Retries & Resilience
AI pipelines fail in transient ways: a provider rate-limits you, a connection drops, a model returns malformed JSON. Pipelex has a deliberate, honest model for handling those failures — and an equally deliberate line about what it does not do.
The short version: direct execution is for simplicity, Temporal execution is for resilience. Both paths shrug off brief transport blips. Only the Temporal path survives a crash and retries under failure. There is no half-measure pretending otherwise.
The two execution paths
Pipelex runs your .mthds methods one of two ways, and they make different promises.
| Path | What it promises | What it does on failure |
|---|---|---|
| Direct execution (default) | Simplicity, zero infrastructure | Retries transient transport failures via the provider SDK, then surfaces the error |
| Temporal execution (opt-in) | Durability and resilience | The same transport retry, plus activity-level retry and crash survival |
Direct execution makes one pipeline-level attempt. If a pipe fails after the transport layer has done its retrying, the failure surfaces — the run does not restart, and it does not survive a process crash. That is the intended contract, not a gap. The value of the direct path is that it needs no cluster, no workers, no setup.

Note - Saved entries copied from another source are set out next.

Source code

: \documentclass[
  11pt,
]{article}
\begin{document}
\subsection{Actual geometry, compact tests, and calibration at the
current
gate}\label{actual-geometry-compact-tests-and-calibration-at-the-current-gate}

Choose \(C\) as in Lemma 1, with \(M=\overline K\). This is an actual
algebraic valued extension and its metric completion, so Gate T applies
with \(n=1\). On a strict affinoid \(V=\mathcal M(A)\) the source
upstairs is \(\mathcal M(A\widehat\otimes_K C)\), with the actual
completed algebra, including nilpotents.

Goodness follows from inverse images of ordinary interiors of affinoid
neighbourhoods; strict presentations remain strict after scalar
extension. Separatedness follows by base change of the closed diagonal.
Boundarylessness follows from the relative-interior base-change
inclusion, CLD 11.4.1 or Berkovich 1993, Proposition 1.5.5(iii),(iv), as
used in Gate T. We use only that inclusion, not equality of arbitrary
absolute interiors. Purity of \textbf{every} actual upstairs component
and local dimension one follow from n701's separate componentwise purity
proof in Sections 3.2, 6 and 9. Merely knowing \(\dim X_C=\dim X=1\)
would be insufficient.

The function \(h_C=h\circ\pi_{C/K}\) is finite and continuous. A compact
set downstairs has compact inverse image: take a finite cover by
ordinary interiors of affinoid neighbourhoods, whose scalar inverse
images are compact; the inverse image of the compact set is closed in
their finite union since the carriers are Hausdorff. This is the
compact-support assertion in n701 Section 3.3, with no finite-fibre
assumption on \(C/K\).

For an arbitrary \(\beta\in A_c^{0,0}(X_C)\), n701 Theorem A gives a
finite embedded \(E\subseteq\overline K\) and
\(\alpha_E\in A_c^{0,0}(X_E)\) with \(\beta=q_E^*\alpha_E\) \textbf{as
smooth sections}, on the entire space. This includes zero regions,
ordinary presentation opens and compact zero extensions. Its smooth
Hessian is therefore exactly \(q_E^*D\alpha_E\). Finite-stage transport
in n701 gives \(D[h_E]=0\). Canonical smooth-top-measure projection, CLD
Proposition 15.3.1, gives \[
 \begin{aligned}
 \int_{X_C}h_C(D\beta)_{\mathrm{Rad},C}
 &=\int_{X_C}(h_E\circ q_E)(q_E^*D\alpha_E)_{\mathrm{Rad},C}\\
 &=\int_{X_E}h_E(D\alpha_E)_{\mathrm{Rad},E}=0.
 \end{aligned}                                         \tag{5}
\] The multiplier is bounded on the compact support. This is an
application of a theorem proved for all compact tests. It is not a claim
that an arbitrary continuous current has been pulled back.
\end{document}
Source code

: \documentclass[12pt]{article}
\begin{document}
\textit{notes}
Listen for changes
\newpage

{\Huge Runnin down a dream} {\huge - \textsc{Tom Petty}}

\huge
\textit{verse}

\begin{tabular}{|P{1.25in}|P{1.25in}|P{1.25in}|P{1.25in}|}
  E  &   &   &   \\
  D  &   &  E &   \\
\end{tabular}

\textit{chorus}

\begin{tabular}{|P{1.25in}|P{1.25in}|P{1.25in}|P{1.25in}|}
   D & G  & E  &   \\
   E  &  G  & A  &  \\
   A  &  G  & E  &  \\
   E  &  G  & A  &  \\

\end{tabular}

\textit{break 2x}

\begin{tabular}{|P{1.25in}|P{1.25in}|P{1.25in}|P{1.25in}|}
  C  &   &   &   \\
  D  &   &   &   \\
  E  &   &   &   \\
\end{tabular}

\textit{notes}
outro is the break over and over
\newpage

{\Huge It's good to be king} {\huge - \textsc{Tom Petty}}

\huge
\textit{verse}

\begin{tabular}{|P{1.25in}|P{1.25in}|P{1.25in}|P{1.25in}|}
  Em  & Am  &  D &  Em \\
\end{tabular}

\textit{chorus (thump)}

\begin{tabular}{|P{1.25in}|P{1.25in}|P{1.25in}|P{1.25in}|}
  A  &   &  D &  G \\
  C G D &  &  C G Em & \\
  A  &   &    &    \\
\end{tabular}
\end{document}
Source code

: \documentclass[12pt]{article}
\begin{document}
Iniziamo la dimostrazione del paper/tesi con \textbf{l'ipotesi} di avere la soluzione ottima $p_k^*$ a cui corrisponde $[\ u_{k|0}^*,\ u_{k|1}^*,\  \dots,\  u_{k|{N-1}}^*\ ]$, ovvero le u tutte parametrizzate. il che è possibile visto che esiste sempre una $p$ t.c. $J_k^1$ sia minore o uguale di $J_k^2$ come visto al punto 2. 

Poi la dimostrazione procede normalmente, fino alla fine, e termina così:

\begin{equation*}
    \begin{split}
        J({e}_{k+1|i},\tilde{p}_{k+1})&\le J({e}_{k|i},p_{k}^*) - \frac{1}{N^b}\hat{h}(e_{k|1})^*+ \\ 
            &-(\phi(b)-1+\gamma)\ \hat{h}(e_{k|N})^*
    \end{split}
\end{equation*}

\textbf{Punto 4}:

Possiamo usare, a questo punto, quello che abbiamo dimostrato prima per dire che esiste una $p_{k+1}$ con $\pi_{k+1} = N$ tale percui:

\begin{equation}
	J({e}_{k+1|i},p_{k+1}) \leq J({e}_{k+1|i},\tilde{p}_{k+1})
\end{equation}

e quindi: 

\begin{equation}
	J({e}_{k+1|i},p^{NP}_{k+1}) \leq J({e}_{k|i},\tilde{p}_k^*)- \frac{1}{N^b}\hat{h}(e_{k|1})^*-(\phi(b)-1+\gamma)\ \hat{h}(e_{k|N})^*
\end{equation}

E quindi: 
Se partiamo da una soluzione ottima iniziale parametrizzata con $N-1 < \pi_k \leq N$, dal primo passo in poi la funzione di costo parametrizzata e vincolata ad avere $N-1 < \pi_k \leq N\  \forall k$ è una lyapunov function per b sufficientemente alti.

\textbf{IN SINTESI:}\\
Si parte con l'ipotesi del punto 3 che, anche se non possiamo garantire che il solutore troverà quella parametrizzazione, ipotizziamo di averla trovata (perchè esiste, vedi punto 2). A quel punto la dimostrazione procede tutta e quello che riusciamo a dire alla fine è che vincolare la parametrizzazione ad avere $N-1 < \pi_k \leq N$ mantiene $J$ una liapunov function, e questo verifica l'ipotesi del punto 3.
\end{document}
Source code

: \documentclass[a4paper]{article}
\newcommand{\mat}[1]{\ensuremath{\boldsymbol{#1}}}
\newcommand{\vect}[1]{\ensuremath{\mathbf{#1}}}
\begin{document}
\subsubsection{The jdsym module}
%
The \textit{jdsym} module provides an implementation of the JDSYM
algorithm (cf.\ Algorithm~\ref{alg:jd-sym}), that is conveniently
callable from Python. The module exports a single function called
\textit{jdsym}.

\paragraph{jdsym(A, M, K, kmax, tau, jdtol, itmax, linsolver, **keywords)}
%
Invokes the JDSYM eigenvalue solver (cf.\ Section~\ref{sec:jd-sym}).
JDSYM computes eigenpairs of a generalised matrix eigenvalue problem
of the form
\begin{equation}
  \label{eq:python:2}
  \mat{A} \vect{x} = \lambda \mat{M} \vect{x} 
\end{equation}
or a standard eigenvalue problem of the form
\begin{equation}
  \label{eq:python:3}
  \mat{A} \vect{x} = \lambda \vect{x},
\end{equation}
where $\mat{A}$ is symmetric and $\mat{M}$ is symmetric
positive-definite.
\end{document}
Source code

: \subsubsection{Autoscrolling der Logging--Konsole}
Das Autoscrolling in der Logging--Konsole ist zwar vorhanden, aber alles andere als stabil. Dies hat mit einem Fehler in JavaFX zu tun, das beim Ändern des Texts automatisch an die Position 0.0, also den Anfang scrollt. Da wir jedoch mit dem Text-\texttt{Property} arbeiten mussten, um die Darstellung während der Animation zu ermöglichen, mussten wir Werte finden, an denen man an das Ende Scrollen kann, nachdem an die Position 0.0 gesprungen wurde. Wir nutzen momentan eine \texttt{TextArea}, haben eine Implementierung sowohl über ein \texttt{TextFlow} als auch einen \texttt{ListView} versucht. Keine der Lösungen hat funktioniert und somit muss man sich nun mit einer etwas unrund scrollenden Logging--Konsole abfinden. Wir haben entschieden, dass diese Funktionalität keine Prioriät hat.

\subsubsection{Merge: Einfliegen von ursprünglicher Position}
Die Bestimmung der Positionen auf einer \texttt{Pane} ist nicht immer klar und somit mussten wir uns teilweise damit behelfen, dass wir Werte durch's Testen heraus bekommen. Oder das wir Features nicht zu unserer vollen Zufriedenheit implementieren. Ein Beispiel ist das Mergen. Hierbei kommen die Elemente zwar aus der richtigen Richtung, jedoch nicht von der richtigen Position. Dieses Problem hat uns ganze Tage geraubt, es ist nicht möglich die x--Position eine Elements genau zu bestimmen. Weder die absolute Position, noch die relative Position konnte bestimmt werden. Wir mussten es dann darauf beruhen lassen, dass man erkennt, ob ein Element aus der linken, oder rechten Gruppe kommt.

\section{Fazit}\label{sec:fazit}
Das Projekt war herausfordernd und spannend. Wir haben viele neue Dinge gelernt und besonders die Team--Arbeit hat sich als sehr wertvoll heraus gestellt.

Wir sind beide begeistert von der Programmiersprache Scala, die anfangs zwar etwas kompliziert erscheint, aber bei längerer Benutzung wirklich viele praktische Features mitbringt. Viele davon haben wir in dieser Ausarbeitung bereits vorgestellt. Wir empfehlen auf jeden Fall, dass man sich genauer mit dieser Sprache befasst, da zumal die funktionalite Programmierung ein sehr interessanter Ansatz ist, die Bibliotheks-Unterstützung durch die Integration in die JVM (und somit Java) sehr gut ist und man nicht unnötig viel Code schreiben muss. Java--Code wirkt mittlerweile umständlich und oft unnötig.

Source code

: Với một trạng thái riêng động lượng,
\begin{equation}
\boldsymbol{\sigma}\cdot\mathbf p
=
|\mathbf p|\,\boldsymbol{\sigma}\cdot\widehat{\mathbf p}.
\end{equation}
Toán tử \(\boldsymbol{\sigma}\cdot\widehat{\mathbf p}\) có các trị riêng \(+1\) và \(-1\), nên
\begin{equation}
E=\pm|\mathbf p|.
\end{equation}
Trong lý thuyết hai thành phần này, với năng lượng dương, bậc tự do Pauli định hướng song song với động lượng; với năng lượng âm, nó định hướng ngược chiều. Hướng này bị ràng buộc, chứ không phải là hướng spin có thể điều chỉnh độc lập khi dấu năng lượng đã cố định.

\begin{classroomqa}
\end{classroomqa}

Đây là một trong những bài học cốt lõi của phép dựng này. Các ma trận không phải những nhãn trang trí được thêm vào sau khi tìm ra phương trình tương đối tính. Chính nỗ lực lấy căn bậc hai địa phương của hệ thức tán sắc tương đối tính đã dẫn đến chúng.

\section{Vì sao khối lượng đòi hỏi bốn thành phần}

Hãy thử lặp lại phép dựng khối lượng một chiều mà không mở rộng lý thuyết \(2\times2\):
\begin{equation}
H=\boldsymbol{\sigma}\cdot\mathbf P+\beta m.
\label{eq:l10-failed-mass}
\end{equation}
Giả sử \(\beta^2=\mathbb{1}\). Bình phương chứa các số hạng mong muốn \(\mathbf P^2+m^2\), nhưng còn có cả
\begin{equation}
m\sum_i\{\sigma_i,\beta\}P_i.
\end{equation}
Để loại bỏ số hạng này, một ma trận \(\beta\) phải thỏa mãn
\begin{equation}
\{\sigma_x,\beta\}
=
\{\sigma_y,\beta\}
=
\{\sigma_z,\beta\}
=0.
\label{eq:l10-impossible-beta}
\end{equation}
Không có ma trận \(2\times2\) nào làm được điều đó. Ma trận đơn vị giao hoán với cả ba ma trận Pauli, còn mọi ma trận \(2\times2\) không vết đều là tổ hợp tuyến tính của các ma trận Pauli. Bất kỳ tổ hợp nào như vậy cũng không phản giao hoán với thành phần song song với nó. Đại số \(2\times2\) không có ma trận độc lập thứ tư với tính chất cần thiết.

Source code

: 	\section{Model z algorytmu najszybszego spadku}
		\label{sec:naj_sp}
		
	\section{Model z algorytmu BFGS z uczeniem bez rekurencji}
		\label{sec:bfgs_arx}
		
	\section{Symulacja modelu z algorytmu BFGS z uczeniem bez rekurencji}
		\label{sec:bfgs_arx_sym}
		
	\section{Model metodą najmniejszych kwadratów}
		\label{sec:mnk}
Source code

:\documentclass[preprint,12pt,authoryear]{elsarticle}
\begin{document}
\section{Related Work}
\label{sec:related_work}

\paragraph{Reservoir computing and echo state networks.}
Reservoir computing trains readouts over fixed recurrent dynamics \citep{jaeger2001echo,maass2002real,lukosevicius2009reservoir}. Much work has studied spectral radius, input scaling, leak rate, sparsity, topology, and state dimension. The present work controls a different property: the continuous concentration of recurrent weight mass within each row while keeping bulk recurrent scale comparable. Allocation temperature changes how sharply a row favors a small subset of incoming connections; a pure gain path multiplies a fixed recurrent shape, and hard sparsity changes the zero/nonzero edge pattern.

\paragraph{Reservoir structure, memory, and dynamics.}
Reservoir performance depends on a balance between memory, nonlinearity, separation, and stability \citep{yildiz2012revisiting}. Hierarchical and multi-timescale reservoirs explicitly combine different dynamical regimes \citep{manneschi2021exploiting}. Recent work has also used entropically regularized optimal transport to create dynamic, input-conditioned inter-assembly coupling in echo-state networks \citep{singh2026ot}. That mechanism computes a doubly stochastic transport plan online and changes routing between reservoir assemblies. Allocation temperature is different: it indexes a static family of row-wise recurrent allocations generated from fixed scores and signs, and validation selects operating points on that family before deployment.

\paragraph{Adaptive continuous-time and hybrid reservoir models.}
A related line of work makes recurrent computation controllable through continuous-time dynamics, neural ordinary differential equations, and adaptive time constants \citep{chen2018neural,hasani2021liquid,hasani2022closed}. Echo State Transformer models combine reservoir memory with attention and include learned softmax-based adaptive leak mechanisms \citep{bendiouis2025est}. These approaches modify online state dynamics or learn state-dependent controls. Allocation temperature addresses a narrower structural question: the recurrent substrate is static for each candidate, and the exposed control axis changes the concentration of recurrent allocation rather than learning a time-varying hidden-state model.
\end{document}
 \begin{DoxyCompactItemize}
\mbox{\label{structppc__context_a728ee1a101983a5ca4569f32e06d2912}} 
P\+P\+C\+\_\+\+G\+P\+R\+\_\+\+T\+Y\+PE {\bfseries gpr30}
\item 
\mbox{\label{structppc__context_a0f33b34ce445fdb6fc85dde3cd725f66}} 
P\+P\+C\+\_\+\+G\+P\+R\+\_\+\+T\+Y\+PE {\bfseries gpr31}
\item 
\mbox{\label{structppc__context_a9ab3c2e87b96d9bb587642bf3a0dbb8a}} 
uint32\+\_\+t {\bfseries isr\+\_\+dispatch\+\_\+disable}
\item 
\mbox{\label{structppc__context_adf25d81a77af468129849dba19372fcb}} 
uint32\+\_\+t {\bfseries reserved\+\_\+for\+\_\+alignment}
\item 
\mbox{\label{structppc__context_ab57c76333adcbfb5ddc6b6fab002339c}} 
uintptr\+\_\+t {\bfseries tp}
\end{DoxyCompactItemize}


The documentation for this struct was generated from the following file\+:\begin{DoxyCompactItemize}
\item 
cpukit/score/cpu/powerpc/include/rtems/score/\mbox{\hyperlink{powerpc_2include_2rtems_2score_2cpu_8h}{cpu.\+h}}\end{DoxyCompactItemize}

When you need retry-under-failure and durability, you run the same methods on Temporal — see When to reach for Temporal below.
The retry model
Retry in Pipelex lives in two well-defined tiers. Nothing retries outside them.
| Tier | What it does | Where it runs | Both paths? |
|---|---|---|---|
| Tier 1 — Transport retry | Retries connection errors and HTTP 408 / 409 / 429 / 5xx, honoring Retry-After |
Inside the inference SDK / HTTP client | ✅ Yes |
| Tier 2 — Temporal durability | Activity-level retry keyed off the error category, plus workflow durability and redelivery | The Temporal worker | ❌ Temporal only |
On the direct path there is nothing between Tier 1 and Tier 2 — that gap is the difference between the two products.
Direct execution: [ Tier 1: transport retry ] → surface the error
Temporal execution: [ Tier 1: transport retry ] → [ Tier 2: activity retry + durability ]
Tier 1 — transport retry
Every inference SDK call retries transient transport failures before giving up. Pipelex makes this an explicit, uniform policy rather than inheriting each provider SDK's silent default.
It is controlled by one top-level setting in pipelex.toml:
[cogt]
transport_max_retries = 2
transport_max_retries (default 2) is the number of retries attempted on top of the initial request. A value of 2 allows up to 3 attempts total. Retries fire on a connection error or an HTTP 408 / 409 / 429 / 5xx response, and they honor a Retry-After response header when the provider sends one.
This setting is wired uniformly into every inference SDK client — Anthropic, OpenAI / Azure OpenAI, the Pipelex Gateway clients, Mistral, and Google — as well as the raw-HTTP Azure image-generation path. So the retry posture is one deliberate policy across all providers.
Transport retry is not pipeline retry
Tier 1 retries a single HTTP request to a provider. It does not re-run a pipe, re-run a step, or restart a pipeline. If a call still fails after its transport retries are exhausted, the error surfaces.
Structured output — schema re-ask
When a pipe asks an LLM for a structured object, the model sometimes returns JSON that does not match the requested schema. Pipelex re-asks the model on that specific failure, via the instructor library.
This is output shaping, not resilience. The re-ask happens only on a schema-validation failure — a transport error is not re-asked here; it propagates to Tier 1, which is the sole transport-retry layer. The re-ask count is configured separately:
[cogt.llm_config]
schema_reask_max_attempts = 3 # instructor schema re-ask attempts — distinct from transport_max_retries
Keep the two settings distinct in your mind: transport_max_retries handles a flaky network; schema_reask_max_attempts handles a model that produced the wrong shape.
Bounded fan-out for batches
When PipeBatch maps a pipe over a large list, it does not spawn every branch at once. Branches run in bounded concurrent chunks, capped by max_concurrency (default 8):
[pipelex.pipeline_execution_config]
max_concurrency = 8
This is admission control, not retry — it stops a batch over thousands of items from triggering a self-inflicted rate-limit storm against your provider. See PipeBatch for details.
How a failure is classified
Whichever path runs, every inference failure is classified the moment it happens. The classification is what Tier 2 acts on, and it is what reaches you in the error output.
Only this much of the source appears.